My address IS valid, Facebook!
If you happened to have seen my previous post, Blocking spammers with Postfix alone, you saw that I use SpamCop for one of my RBLs. It’s worked great for years. My whole setup has worked great for over a year now with very minimal changes. Imagine my confusion when Facebook told me to that my email address was detected as no longer valid.
So I dug in my mail server’s logs and found that SpamCop had listed some of the Facebook mail servers on their DNS Blacklist.
Example from today:
May 4 18:49:14 sh-srv2 postfix/smtpd[28197]: NOQUEUE: reject: RCPT from outmail006.snc1.tfbnw.net[69.63.178.165]: 554 5.7.1 Service unavailable; Client host [69.63.178.165] blocked using bl.spamcop.net; Blocked - see http://www.spamcop.net/bl.shtml?69.63.178.165; from=<notification+mu_miidm@facebookmail.com> to=<daniel@*don't spam me*> proto=ESMTP helo=<mx-out.facebook.com>
As you can see, Postfix did what it was supposed to do according to my configuration. The problem is, apparently, Facebook doesn’t check the actual server responses and assumes that if a message is undeliverable for any reason, the address is no longer valid. Over the past month, I’ve had 101 messages from Facebook mail servers blocked based on the listing from SpamCop. I can’t tell you how many times I’ve had to click the “reconfirm your current email” link to get the message to go away.
As most experienced Postfix admins know, you can always manipulate Postfix’s access control mechanisms just about any way you can imagine. If you’re an experienced Postfix admin, you can probably move along since you probably already know what I’m going to explain from here.
I don’t know why, but today was the final straw. Once again, SpamCop had listed one of the Facebook mail relays and a message had been rejected. While I had tolerated reconfirming my address before, today I decided that this could be fixed and I was going to share it with the world.
In looking at the server names for all of the blocked Facebook servers, they had a standard naming convention of outmail###.snc1.tfbnw.net. Obviously, tfbnw.net stands for The Facebook Network. My guess is that snc1 is an identifier for datacenter or something along those lines. I figured that it would be safe enough to whitelist all subdomains of tfbnw.net.
First, I created a new file I called /etc/postfix/rbl_whitelist, which contains the following lines:
# Facebook
/.*.tfbnw.net/ OK
In the first field, I have a regular expression, /.*.tfbnw.net, which should match anything sent from tfbnw.net domain and any subdomain. The second field specifies what action Postfix should take when it encounters that pattern. Easy enough. Since I’m using a regexp type table, there’s no need to use postmap.

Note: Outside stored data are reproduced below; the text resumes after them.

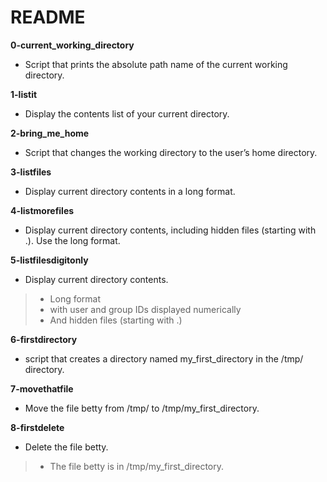 # README

**0-current_working_directory**
* Script that prints the absolute path name of the current working directory.

**1-listit**
* Display the contents list of your current directory.

**2-bring_me_home**
* Script that changes the working directory to the user’s home directory.

**3-listfiles**
* Display current directory contents in a long format.

**4-listmorefiles**
* Display current directory contents, including hidden files (starting with .). Use the long format.

**5-listfilesdigitonly**
* Display current directory contents.

> * Long format
> * with user and group IDs displayed numerically
> * And hidden files (starting with .)

**6-firstdirectory**
* script that creates a directory named my_first_directory in the /tmp/ directory.

**7-movethatfile**
* Move the file betty from /tmp/ to /tmp/my_first_directory.

**8-firstdelete**
* Delete the file betty.

> * The file betty is in /tmp/my_first_directory.
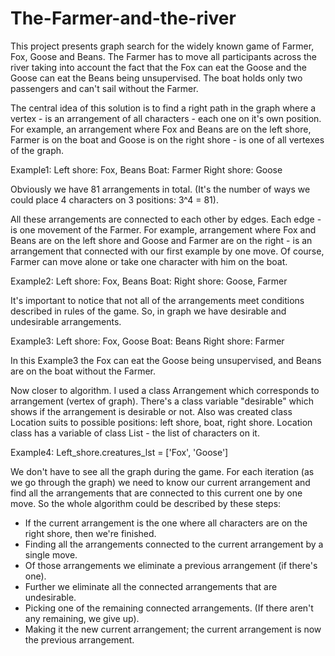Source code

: # The-Farmer-and-the-river
This project presents graph search for the widely known game of Farmer, Fox, Goose and Beans. 
The Farmer has to move all participants across the river taking into account the fact that 
the Fox can eat the Goose and the Goose can eat the Beans being unsupervised. The boat holds
only two passengers and can't sail without the Farmer.

The central idea of this solution is to find a right path in the graph where a vertex - 
is an arrangement of all characters - each one on it's own position. For example, an arrangement 
where Fox and Beans are on the left shore, Farmer is on the boat and Goose is on the right shore - 
is one of all vertexes of the graph. 

Example1:
Left shore: Fox, Beans
Boat: Farmer
Right shore: Goose

Obviously we have 81 arrangements in total. (It's the number of ways we could place 4 characters
on 3 positions: 3^4 = 81).

All these arrangements are connected to each other by edges. Each edge - is one movement of
the Farmer. For example, arrangement where Fox and Beans are on the left shore and Goose and Farmer
are on the right - is an arrangement that connected with our first example by one move. Of course, 
Farmer can move alone or take one character with him on the boat. 

Example2:
Left shore: Fox, Beans
Boat:
Right shore: Goose, Farmer


It's important to notice that not all of the arrangements meet conditions described in rules 
of the game. So, in graph we have desirable and undesirable arrangements. 

Example3:
Left shore: Fox, Goose
Boat: Beans
Right shore: Farmer

In this Example3 the Fox can eat the Goose being unsupervised, and Beans are on the boat without 
the Farmer.

Now closer to algorithm.
I used a class Arrangement which corresponds to arrangement (vertex of graph). There's a class
variable "desirable" which shows if the arrangement is desirable or not. Also was created 
class Location suits to possible positions: left shore, boat, right shore. Location 
class has a variable of class List - the list of characters on it.

Example4:
Left_shore.creatures_lst = ['Fox', 'Goose']

We don't have to see all the graph during the game. For each iteration (as we go through the 
graph) we need to know our current arrangement and find all the arrangements that are connected
to this current one by one move. So the whole algorithm could be described by these steps:

 - If the current arrangement is the one where all characters are on the right shore, then
   we're finished.
 - Finding all the arrangements connected to the current arrangement by a single move.
 - Of those arrangements we eliminate a previous arrangement (if there's one).
 - Further we eliminate all the connected arrangements that are undesirable.
 - Picking one of the remaining connected arrangements. (If there aren't any remaining, we give up).
 - Making it the new current arrangement; the current arrangement is now the previous arrangement.


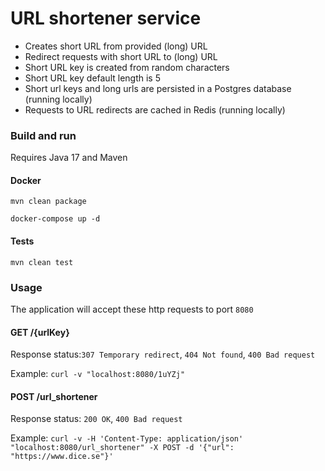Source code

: # URL shortener service

* Creates short URL from provided (long) URL
* Redirect requests with short URL to (long) URL
* Short URL key is created from random characters  
* Short URL key default length is 5
* Short url keys and long urls are persisted in a Postgres database (running locally)
* Requests to URL redirects are cached in Redis (running locally)

### Build and run

Requires Java 17 and Maven

#### Docker

`mvn clean package`

`docker-compose up -d`

#### Tests

`mvn clean test`

### Usage

The application will accept these http requests to port `8080`

#### GET /{urlKey}

Response status:`307 Temporary redirect`, `404 Not found`, `400 Bad request`

Example: `curl -v "localhost:8080/1uYZj"`


#### POST /url_shortener

Response status: `200 OK`, `400 Bad request`

Example: `curl -v -H 'Content-Type: application/json' "localhost:8080/url_shortener" -X POST -d '{"url": "https://www.dice.se"}'`

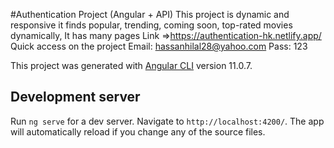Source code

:#Authentication Project (Angular + API)
This project is dynamic and responsive it finds popular, trending, coming soon, top-rated movies dynamically, It has many pages
Link =>https://authentication-hk.netlify.app/
Quick access on the project 
Email: hassanhilal28@yahoo.com
Pass: 123

This project was generated with [Angular CLI](https://github.com/angular/angular-cli) version 11.0.7.

## Development server

Run `ng serve` for a dev server. Navigate to `http://localhost:4200/`. The app will automatically reload if you change any of the source files.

Next, I had to tell Postfix that it needed to use this file to check for “client” access, or remote servers sending mail destined for my server. Since Postfix evaluates smtpd_client_restrictions in order they are defined, I simply needed to drop check_client_access hash:/etc/postfix/wl_servers in before my other restrictions. This made my smtpd_recipient_restrictions look like this:
smtpd_client_restrictions =
permit_mynetworks,
permit_sasl_authenticated,
check_client_access regexp:/etc/postfix/rbl_whitelist,
reject_unauth_pipelining,
reject_rbl_client bl.spamcop.net,
reject_rbl_client zen.spamhaus.org,
permit
This causes Postfix to catch any thing sent from a Facebook mail relay and accept it before any DNSBL checks are done. Problem solved.
Updated 20 May 2010: I realized that having the check_client_access in the smtpd_recipient_restrictions was not giving the desired results. The check_client_access was being ignored since it was really in the wrong spot. Once I realized that, I also figured out that the reject_rbl_client directives could be moved under smtpd_client_restrictions as well.
Updated 29 May 2010: I got prompted again to confirm my address. I checked if the inbound hostnames were actually matching on the hash table I was previously using, but it was not, so I moved it to a regexp table instead. I couldn’t figure out why the hash wasn’t working as was expected. Perhaps due to the multiple levels of subdomains off of tfbnw.net, but the regexp works fine.